Historic England is the Government’s adviser on the historic environment. The organisation, which champions the nation’s heritage, added St Anne’s Church to the Heritage at Risk Register in April 2022. At the time it said the interior of the church "projects creativity, individuality, and opulence" and is rich in fine craftmanship in glass, iron, stone, and ceramics.

To protect the structure and develop a scheme to make it safe and accessible, National Highways awarded three grants totalling £223,301 for feasibility, design and construction. The money was granted through the Designated Funds Environment and Wellbeing Fund Plan, which includes a Cultural Heritage Fund. This fund aims to ensure the historic environment surrounding National Highways’ network is considered and protected at every stage.

Historic England has worked alongside National Highways since November 2020 to survey the church, advise on design works and monitor the delivery of the project to restore the church building.

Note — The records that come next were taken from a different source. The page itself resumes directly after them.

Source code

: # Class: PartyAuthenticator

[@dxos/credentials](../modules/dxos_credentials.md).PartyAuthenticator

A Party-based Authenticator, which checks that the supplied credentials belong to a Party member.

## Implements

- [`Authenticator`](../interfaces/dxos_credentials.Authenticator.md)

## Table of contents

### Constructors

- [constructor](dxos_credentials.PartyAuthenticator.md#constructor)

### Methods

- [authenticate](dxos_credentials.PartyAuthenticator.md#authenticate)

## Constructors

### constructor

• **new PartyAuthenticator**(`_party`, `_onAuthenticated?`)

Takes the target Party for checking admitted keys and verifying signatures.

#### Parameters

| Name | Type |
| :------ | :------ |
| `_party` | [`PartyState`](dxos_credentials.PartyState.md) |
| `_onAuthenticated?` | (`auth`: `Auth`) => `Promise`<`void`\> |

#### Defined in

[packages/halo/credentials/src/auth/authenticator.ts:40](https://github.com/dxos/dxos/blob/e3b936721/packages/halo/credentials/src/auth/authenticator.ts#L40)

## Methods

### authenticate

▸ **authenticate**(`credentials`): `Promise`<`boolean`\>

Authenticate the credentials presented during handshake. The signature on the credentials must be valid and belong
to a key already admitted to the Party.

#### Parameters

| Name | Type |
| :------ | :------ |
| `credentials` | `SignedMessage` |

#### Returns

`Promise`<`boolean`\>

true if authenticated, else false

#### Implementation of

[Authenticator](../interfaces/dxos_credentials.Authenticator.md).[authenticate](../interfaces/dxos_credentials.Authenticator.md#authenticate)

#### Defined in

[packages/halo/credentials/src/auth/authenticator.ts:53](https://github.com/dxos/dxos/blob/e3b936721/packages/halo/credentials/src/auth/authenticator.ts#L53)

Between May and September 2023, contractors set to work on the project. The scheme included stabilising the foundations of the ground conditions by injecting a levelling screed, a technique also used to level airport runways. Engineers re-levelled the west end church font and supporting steps and provided joint re-enforcement across various settlement cracks to the masonry walls. Repairs were also made to the wooden lychgate at the entrance of the churchyard.

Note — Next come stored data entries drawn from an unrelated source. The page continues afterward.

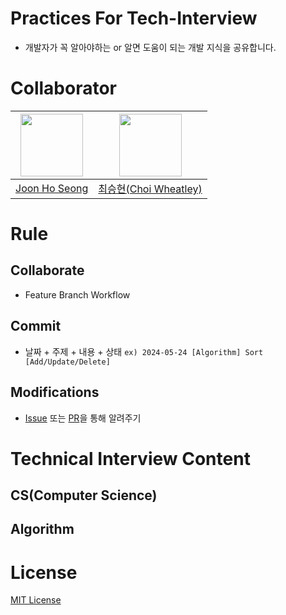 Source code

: # Practices For Tech-Interview
- 개발자가 꼭 알아야하는 or 알면 도움이 되는 개발 지식을 공유합니다.

# Collaborator
|[<img src="https://avatars.githubusercontent.com/u/87454608?v=4" width="100">](https://github.com/JoonHoSeong)|[<img src="https://avatars.githubusercontent.com/u/18757823?v=4" width="100">](https://github.com/ChoiWheatley)|
|-----------------------------------|---------------------------------------|
|[Joon Ho Seong](https://github.com/JoonHoSeong)|[최승현(Choi Wheatley)](https://github.com/ChoiWheatley)| | | |

<!-- |  |  |  | | |
|-----------------------------------|---------------------------------------|-------------------------------------|-------------------------------------|-------------------------------------|
|  |  |  | | | -->

# Rule
## Collaborate
- Feature Branch Workflow

## Commit
- 날짜 + 주제 + 내용 + 상태
`ex) 2024-05-24 [Algorithm] Sort [Add/Update/Delete]`

## Modifications
- [Issue](https://github.com/JoonHoSeong/Practice_TechInterveiw/issues) 또는 [PR](https://github.com/JoonHoSeong/Practice_TechInterveiw/pulls)을 통해 알려주기

# Technical Interview Content
## CS(Computer Science)

## Algorithm


# License
[MIT License](https://github.com/JoonHoSeong/Practice_TechInterveiw/blob/main/LICENSE)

Architect Adrian Pearson led the work, with Restoration Projects as the principal contractor. The project has engaged and provided employment to specialist contractors in the region.

Parish priest, Father Jules Mambu said: “National Highways’ grant will have a huge impact for both the Church and the local community. We really appreciate the generosity and the commitment for helping us to achieve our goals.”

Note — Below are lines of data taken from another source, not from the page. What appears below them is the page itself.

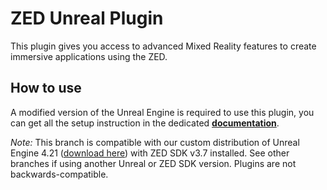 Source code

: # ZED Unreal Plugin

This plugin gives you access to advanced Mixed Reality features to create immersive applications using the ZED.

## How to use

A modified version of the Unreal Engine is required to use this plugin, you can get all the setup instruction in the dedicated __[documentation](https://docs.stereolabs.com/mixed-reality/unreal/getting-started/)__.

*Note:* This branch is compatible with our custom distribution of Unreal Engine 4.21 ([download here](https://github.com/Stereolabs-Unreal/UnrealEngine/tree/4.21-zed)) with ZED SDK v3.7 installed. See other branches if using another Unreal or ZED SDK version. Plugins are not backwards-compatible.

Peter Barlow, Architect with Historic England, said: “It’s been a pleasure to work with Father Jules and National Highways to restore this magnificent building. St Anne’s is such a landmark both for the local community and for passing travellers. The specialist heritage skills that have been employed here, including the repair of the intricate terracotta tiles and the gilded wall mosaics have produced first class results.”

St Anne's is a thriving centre for the local community with an active bell ringing team, close links to the neighbouring St Anne’s Primary School and Scouts, Brownies, Cubs and Beavers groups having regular use of the church’s facilities. Under Father Mambu’s leadership, St Anne’s hosts Heritage Open Days with self-guided walks.

The foundation stone of the church was laid on September 1st 1880 and the church consecrated on July 29 1882.

Designed by one of the era’s leading architectural practices, James Medland and Henry Taylor, they defied Victorian architectural ideas by creating a meld of styles harking back to the medieval church and adding Elizabethan chimneys and a Scandinavian-style roof design. The church also has an outdoor pulpit, plus inside church side squints and sedilia.

The Church patron, Joseph Sidebotham, a rich local mill owner and philanthropist, added his own ideas and designs and creations: His mother and wife were both called Anne and so the church was named after them. Joseph was a botanist and stained glass and other forms of decoration are filled with beautiful plants, often referring to the Bible.

Joseph lavished money on this church and rectory, employing the finest craftsmen and using the best materials. The mosaic tiles and panels are by both Salviati & Co of Venice and also Ludwig Oppenheimer. The stained glass is by Heaton, Butler & Baines of London.